• ACTIVITY
Below are the records; collect from them each line containing the string "positions".

***** DATA SUPPLIED

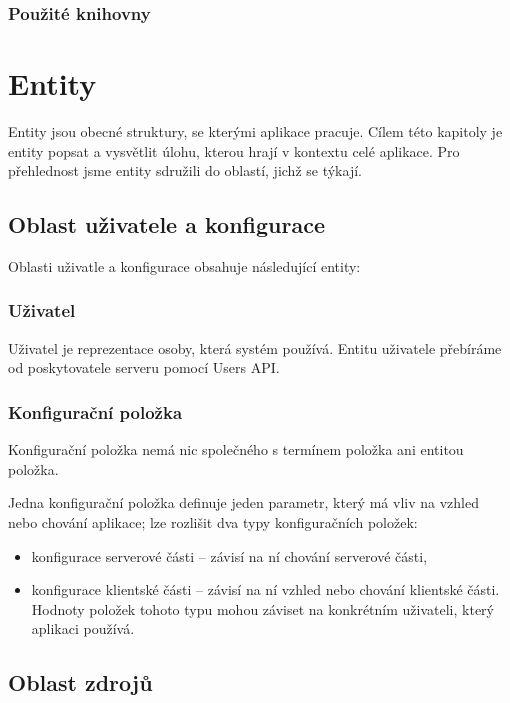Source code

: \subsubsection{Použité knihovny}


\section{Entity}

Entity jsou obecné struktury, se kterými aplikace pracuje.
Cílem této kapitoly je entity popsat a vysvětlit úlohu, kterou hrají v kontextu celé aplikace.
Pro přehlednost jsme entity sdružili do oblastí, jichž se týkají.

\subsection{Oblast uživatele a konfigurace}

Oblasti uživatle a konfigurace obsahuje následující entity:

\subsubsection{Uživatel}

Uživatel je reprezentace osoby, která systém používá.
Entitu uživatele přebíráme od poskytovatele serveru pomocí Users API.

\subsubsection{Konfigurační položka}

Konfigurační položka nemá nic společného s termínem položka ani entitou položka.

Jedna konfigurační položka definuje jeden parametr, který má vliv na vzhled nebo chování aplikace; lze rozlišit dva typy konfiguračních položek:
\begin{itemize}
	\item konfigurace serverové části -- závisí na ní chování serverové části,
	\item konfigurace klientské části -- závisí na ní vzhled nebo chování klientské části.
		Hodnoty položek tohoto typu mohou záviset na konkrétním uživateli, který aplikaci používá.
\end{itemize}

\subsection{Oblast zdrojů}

**********
***** DATA SUPPLIED

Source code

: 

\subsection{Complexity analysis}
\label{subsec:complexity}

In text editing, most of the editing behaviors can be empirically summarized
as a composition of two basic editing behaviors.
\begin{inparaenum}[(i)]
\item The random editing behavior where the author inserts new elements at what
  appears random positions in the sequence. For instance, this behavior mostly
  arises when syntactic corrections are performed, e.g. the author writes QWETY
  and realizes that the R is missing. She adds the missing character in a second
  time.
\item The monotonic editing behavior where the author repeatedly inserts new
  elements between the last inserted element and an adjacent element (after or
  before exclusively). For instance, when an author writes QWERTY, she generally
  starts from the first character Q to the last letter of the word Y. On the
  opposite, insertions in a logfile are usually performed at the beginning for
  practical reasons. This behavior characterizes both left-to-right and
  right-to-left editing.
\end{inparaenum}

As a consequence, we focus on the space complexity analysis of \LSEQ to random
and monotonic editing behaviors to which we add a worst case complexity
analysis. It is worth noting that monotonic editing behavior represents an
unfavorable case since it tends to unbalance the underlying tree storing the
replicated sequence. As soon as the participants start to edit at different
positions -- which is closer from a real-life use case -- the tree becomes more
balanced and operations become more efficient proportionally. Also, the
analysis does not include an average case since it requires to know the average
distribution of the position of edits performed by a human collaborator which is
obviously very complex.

**********

• ANSWER TO THIS EXERCISE
  appears random positions in the sequence. For instance, this behavior mostly
positions -- which is closer from a real-life use case -- the tree becomes more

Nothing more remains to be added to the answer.